Military spouses and families hold squadron’s home-front together during deployment

  • Published
  • By Micah Garbarino
  • 388th Fighter Wing Public Affairs

HILL AIR FORCE BASE, Utah -- Afterburners trailed fluorescent-orange as a number of F-35A Lightning IIs took off in route to Germany to bolster NATO defenses. Underneath them, stood a small group of spouses, friends and one bundled toddler, waving goodbye.

The squadron is the heart beat of the Air Force, leaders say, and connected families are the heartbeat of the squadron.

The hundreds of Airmen in the 34th Fighter Squadron and Fighter Generation Squadron have a deployed mission to carry out in Germany, and while they are gone, those with families, spouses, partners, will be grateful for the mission being fulfilled back home.

“Whenever we deploy, especially if it is short notice, we talk a lot about the capabilities and strength of our military members,” said Col. Craig Andrle, 388th Fighter Wing commander. “It’s just as important to recognize the sacrifices and the strength of our family members back at home. We could not do this without them.”

The military life is filled with certain uncertainty – service members know they will move homes a dozen times, they will be sent on training and temporary duty assignments, and they will be deployed, likely in harm’s way. All these things will happen, but they never really know when and where, until the time comes. 

“You’re never fully prepared. Especially with a deployment, there are a wide range of emotions, from stress, to excitement for them and the job they’re doing,” said Anne, 34th Fighter Squadron key spouse. “It would be a lot easier if it were just me, but there are also kids and there’s a sense of responsibility for all the other spouses and the families in the squadron.”

The 34th Fighter Squadron, like the other squadrons in the 388th Fighter Wing, has worked hard to create a sense of family, said Andrle. Spouses and partners know they have a support network they can depend on, which will not only help during this deployment, but also with the daily demands of military life.

That family environment doesn’t happen on its own. Anne, along with others, says it’s important for people to break out of their comfort zones and get involved with unit activities, which range from spouse coffee nights, to dinners out and big family-oriented morale days where “inclusion is everything.”

“You’d be surprised how close you grow as a group with people who you probably would never meet apart from the military,” said Susan, another 34th Fighter Squadron key spouse. “We don’t all fit the same mold, but that’s OK. We’re all here for each other.”

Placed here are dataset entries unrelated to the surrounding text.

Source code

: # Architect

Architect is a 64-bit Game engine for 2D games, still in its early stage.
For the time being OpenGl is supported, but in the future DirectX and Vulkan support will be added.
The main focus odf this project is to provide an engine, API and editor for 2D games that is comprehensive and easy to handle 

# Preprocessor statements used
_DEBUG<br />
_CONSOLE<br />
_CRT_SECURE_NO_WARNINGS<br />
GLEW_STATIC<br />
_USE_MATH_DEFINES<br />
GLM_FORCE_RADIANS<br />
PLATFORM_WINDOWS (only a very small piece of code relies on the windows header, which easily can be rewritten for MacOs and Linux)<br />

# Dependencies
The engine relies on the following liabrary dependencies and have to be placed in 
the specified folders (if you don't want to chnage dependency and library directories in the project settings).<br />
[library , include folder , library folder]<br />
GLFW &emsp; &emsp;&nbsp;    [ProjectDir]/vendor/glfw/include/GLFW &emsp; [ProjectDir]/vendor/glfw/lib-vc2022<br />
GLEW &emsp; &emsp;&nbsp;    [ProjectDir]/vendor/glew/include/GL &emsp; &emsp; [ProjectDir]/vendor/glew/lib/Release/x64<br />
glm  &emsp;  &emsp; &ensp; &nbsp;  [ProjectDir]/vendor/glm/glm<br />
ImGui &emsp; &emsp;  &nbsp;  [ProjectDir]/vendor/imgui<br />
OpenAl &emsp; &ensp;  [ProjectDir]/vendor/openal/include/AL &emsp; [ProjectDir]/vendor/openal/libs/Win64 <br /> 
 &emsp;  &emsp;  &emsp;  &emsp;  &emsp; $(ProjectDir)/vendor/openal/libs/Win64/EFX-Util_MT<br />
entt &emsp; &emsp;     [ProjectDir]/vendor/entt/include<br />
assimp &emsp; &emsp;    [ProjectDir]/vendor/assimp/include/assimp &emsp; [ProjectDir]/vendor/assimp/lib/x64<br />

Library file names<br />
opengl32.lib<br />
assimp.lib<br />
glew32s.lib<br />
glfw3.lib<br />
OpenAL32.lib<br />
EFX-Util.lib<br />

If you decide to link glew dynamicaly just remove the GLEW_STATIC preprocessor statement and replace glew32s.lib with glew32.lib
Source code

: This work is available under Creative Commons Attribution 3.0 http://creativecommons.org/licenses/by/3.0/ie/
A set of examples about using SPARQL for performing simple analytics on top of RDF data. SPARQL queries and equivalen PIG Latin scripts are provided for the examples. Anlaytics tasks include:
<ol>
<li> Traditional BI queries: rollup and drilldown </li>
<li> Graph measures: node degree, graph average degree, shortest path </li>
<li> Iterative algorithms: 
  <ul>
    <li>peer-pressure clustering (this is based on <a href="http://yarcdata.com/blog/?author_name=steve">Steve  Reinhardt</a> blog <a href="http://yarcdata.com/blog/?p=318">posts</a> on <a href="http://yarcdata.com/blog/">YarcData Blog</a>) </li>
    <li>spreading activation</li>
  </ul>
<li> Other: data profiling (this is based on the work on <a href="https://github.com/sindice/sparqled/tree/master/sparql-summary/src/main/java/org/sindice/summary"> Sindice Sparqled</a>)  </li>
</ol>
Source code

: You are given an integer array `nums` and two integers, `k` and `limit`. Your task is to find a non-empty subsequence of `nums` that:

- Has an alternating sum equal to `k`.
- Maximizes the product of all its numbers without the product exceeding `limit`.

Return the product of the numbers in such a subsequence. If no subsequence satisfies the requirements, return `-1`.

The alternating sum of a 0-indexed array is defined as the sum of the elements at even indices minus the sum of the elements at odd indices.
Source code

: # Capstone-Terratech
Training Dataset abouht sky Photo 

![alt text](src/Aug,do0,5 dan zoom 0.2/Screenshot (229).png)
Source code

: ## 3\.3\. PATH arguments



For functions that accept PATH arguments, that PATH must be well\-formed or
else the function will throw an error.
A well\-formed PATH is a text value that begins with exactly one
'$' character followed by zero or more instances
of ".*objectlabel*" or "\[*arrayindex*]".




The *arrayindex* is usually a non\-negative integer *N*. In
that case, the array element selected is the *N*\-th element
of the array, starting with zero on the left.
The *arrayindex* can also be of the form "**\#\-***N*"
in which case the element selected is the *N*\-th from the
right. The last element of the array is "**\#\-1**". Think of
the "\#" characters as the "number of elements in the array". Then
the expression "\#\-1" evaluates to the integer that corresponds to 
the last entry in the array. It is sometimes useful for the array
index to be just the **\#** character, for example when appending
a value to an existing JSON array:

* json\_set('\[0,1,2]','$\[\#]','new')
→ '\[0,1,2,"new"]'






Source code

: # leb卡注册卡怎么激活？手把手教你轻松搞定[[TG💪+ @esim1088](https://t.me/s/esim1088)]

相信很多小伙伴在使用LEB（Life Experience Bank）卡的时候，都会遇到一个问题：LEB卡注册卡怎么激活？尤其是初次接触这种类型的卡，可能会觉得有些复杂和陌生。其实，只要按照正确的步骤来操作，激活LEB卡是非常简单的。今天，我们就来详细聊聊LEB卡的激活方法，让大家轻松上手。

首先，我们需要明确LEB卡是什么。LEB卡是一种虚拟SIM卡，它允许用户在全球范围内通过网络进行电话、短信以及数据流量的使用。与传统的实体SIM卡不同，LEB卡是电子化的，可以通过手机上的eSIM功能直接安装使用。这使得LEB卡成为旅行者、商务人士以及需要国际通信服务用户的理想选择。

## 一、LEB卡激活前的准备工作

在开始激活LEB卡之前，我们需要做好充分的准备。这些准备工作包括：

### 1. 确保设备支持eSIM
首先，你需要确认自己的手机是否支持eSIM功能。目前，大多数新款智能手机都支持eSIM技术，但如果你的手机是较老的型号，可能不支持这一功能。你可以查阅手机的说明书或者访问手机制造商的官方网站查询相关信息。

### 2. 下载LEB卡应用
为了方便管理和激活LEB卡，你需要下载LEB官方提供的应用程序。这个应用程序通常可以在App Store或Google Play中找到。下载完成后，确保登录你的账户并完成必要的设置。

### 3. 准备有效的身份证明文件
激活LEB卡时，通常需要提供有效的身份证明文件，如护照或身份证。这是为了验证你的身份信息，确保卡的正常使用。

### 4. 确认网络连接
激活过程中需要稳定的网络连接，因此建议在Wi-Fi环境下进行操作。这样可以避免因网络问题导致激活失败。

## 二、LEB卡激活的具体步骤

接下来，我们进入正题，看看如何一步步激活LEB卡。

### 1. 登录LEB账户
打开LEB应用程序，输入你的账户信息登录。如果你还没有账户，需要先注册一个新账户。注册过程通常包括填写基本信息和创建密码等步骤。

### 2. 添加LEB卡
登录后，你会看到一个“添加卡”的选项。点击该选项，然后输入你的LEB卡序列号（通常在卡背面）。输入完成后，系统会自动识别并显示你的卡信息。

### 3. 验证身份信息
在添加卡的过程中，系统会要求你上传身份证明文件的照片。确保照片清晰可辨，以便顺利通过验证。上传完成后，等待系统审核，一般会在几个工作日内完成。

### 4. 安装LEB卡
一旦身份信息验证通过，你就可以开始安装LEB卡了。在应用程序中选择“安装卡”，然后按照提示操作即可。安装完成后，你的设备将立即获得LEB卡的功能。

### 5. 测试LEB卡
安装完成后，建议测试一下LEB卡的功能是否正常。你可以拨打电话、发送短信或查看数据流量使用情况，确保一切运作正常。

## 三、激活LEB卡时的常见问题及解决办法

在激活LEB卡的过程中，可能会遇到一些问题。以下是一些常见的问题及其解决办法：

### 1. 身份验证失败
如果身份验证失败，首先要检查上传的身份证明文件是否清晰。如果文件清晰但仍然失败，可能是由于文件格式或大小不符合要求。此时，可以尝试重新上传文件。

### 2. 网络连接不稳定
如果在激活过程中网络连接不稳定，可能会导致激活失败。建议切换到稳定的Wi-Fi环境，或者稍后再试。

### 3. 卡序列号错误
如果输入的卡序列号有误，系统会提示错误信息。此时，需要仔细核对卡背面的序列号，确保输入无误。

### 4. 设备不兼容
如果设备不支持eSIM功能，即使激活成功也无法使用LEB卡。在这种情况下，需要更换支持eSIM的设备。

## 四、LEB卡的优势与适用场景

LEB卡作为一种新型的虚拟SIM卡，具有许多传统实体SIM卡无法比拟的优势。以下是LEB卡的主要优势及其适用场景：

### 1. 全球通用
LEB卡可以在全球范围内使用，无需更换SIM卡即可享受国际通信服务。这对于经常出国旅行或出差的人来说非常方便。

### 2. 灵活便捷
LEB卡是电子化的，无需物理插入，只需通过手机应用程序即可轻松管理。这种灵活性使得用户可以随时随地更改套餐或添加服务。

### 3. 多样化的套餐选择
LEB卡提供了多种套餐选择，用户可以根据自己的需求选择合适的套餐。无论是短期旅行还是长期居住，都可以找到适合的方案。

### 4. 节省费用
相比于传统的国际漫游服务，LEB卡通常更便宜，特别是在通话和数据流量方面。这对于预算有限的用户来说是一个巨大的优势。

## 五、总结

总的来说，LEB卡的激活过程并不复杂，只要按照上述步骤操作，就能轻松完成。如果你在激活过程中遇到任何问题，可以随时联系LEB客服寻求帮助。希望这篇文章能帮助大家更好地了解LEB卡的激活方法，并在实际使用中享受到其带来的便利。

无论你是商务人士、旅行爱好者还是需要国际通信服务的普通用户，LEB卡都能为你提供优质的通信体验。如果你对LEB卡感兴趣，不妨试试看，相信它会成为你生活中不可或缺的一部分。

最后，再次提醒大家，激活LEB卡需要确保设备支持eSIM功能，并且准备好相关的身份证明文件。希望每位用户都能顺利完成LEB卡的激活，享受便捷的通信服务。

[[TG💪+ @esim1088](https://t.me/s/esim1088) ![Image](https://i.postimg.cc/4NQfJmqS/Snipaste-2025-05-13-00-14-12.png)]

And that’s a necessity, because there is another certainty in military life: things can fall apart while you’re deployed, transmissions, hot-water heaters, sick pets – thank Murphy and his law.

To help with those, the Airmen and Family Readiness Center is full of resources and services, as well as the Hill Air Force Base Chapel. The squadron key spouses are always willing to help sift through those and get families the information and help they need, Anne said.   

“It really is a big group effort between friends,” Anne said. “I hope we can provide help and a sense of comfort for those who need it. Sometimes I feel a greater sense of family in the squadron than anywhere else.”